The travel account-cum-captivity narrative was among the most popular literary genres of early modern Europe. Drawing on his own years of captivity in Algiers, Miguel de Cervantes, arguably the most celebrated writer in the Spanish canon, both engaged with and shaped the genre. In narratives that revolve around captivity, including Cervantes’s plays and prose works, the first dramatic climax often arrives with the sudden razzia of Maghrebi corsairs upon vulnerable European coastal communities. Villagers awaken to a terrifying cacophony of shouts, cannon fire, flames, looting, and abduction. Alongside their human captives, the raiders seize whatever valuables they can find, especially those housed in local churches, while desecrating what remains. Reciprocity has no place in this script; violence flows in a single direction.

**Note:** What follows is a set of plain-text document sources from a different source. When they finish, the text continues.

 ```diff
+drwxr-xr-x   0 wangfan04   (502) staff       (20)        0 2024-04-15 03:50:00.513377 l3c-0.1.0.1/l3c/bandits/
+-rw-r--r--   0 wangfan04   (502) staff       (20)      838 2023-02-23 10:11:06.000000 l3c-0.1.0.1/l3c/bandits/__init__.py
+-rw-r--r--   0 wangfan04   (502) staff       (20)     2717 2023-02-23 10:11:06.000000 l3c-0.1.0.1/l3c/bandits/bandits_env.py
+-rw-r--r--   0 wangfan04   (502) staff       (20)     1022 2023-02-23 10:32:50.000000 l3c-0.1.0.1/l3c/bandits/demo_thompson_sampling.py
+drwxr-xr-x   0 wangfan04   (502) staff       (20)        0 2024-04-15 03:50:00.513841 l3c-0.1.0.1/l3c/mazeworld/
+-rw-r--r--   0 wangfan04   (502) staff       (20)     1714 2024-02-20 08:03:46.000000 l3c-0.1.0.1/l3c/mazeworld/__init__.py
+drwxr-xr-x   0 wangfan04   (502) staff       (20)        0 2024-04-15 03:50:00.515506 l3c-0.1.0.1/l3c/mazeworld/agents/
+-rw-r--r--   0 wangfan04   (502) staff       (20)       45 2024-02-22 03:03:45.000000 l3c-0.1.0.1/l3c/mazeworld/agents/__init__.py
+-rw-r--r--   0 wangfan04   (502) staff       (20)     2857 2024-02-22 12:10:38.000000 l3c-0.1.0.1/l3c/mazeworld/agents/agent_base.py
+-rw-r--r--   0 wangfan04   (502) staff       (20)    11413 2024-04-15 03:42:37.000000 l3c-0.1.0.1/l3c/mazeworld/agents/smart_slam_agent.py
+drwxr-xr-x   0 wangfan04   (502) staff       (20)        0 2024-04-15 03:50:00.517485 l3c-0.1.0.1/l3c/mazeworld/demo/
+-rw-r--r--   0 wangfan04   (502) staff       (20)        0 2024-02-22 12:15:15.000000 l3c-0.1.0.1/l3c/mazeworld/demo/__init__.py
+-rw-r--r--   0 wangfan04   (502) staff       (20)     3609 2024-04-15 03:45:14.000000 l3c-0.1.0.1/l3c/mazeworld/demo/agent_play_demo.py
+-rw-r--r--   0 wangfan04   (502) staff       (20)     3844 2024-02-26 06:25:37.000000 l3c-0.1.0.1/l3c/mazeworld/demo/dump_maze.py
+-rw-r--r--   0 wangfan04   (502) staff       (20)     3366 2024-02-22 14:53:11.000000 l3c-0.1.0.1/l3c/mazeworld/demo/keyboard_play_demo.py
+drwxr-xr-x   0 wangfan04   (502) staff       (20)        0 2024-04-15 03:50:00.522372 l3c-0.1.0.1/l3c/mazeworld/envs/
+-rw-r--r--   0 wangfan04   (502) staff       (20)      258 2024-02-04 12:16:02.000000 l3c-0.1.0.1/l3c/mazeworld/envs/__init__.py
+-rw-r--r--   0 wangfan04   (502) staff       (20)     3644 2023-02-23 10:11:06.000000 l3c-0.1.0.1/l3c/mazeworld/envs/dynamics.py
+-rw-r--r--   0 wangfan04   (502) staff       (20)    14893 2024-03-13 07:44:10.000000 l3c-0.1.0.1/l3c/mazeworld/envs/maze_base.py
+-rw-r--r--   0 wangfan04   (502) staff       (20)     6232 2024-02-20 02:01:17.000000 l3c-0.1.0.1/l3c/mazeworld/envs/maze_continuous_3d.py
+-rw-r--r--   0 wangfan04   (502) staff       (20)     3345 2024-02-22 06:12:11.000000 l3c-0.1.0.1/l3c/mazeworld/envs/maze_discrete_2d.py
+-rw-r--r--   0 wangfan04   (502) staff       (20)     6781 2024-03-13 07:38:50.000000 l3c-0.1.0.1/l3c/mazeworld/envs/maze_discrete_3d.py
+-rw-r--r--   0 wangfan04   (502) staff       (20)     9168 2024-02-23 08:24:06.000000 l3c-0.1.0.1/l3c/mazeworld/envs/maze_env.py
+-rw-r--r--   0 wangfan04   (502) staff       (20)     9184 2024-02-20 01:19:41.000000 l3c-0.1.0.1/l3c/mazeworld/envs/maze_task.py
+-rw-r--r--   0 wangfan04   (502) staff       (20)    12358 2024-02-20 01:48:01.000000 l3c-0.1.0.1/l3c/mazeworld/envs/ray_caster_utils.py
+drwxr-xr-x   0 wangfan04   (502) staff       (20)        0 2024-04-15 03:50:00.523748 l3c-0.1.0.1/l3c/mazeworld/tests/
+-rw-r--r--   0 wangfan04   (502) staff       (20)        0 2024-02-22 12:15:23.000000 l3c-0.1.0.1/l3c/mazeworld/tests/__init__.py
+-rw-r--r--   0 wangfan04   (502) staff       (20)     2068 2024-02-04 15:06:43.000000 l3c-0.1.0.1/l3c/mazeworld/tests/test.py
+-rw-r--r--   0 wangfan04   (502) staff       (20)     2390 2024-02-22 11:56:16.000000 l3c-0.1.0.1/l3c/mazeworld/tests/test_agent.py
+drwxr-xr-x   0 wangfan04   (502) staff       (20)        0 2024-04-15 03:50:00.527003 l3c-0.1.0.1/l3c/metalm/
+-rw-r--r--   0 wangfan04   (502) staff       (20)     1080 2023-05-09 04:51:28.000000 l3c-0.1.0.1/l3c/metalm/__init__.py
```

I was therefore surprised when I opened for the first time a 600-page scholarly edition, published in 1946, of a manuscript titled Redemptions of Captives in Africa authored between 1723 and 1725 by Melchor García Navarro.[1] He was a Mercedarian friar belonging to one of the two religious orders charged with redeeming Christians held captive in the Maghrib. I must have purchased the volume during research I conducted for my first book at least a decade ago. Like my colleagues, I collect more sources than I could ever study, and indeed, this volume remained immaculate, its pages still uncut, waiting for a paper knife to open them. Lacking one, I resorted to a kitchen knife. Soon I found myself captivated by a brief paragraph describing an encounter between García Navarro, a number of his fellow Mercedarians, a certain ‘Moor’ (‘moro’), the site keepers of the church, and the sanctuary of Santa Rosalia, the patron saint of Sicily.

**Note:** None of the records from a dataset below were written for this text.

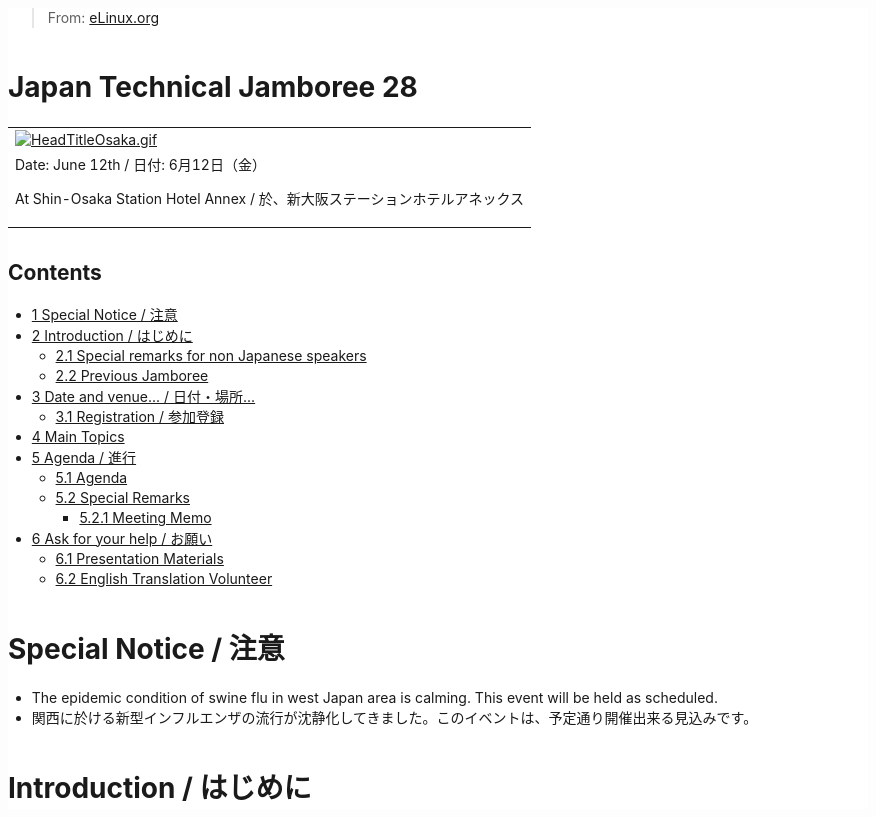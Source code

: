 > From: [eLinux.org](http://eLinux.org/Japan_Technical_Jamboree_28 "http://eLinux.org/Japan_Technical_Jamboree_28")


# Japan Technical Jamboree 28



<table>
<col width="100%" />
<tbody>
<tr class="odd">
<td align="left"><a href="http://elinux.org/File:HeadTitleOsaka.gif"><img src="http://elinux.org/images/6/6e/HeadTitleOsaka.gif" alt="HeadTitleOsaka.gif" /></a></td>
</tr>
<tr class="even">
<td align="left">Date: June 12th / 日付: 6月12日（金）
<p>At Shin-Osaka Station Hotel Annex / 於、新大阪ステーションホテルアネックス</p></td>
</tr>
</tbody>
</table>

## Contents

-   [1 Special Notice / 注意](#special-notice-e6.b3.a8.e6.84-8f)
-   [2 Introduction /
    はじめに](#introduction-e3.81.af.e3.81.98.e3.82.81.e3.81-ab)
    -   [2.1 Special remarks for non Japanese
        speakers](#special-remarks-for-non-japanese-speakers)
    -   [2.2 Previous Jamboree](#previous-jamboree)
-   [3 Date and venue... /
    日付・場所...](#date-and-venue-.-e6.97.a5.e4.bb.98.e3.83.bb.e5.a0.b4.e6.89.80..)
    -   [3.1 Registration /
        参加登録](#registration-e5.8f.82.e5.8a.a0.e7.99.bb.e9.8c-b2)
-   [4 Main Topics](#main-topics)
-   [5 Agenda / 進行](#agenda-e9.80.b2.e8.a1-8c)
    -   [5.1 Agenda](#agenda)
    -   [5.2 Special Remarks](#special-remarks)
        -   [5.2.1 Meeting Memo](#meeting-memo)
-   [6 Ask for your help /
    お願い](#ask-for-your-help-e3.81.8a.e9.a1.98.e3.81-84)
    -   [6.1 Presentation Materials](#presentation-materials)
    -   [6.2 English Translation
        Volunteer](#english-translation-volunteer)

# Special Notice / 注意

-   The epidemic condition of swine flu in west Japan area is calming.
    This event will be held as scheduled.
-   関西に於ける新型インフルエンザの流行が沈静化してきました。このイベントは、予定通り開催出来る見込みです。

# Introduction / はじめに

The sanctuary lies at the foot of Mount Pellegrino just outside Palermo. It was built in 1624, and it is believed to be the saint’s resting place after her death in 1166. In 1725, the Mercedarian friar Melchor García Navarro and his fellow friars arrived in Sicily, charged by church with rescuing Catholics held captive in the Maghrib. They aimed to pick up an enslaved ‘Moor’ and exchange him for a Sicilian priest held captive in Tunis. The Mercedarians did not miss the opportunity to pay a call to the sanctuary. García Navarro briefly memorialized their visit in his account of the redemption expedition he carried out that year. He reported that in the sanctuary in Mount Pelegrino, the monks responsible for maintaining the saint’s hilltop shrine gifted the friars and ‘Moor’ small prints of the saint and soil from her shrine. To the astonishment of the friars—not to mention my own—the ‘Moor’ explained that Santa Rosalia was holy to both Christians and Muslims. According to the guardian monks: 

…the [Moorish corsairs] climb up the mountain until they get as near as they could to the sanctuary without taking a risk [to be caught].They offer prayers after their own fashion—if indeed such acts may be called prayers—and leave behind oil and wax, which are subsequently searched for and collected by the ministers of the hermitage; in return, they take away soil, which they preserve and venerate solely because it originates from that very spot.[2]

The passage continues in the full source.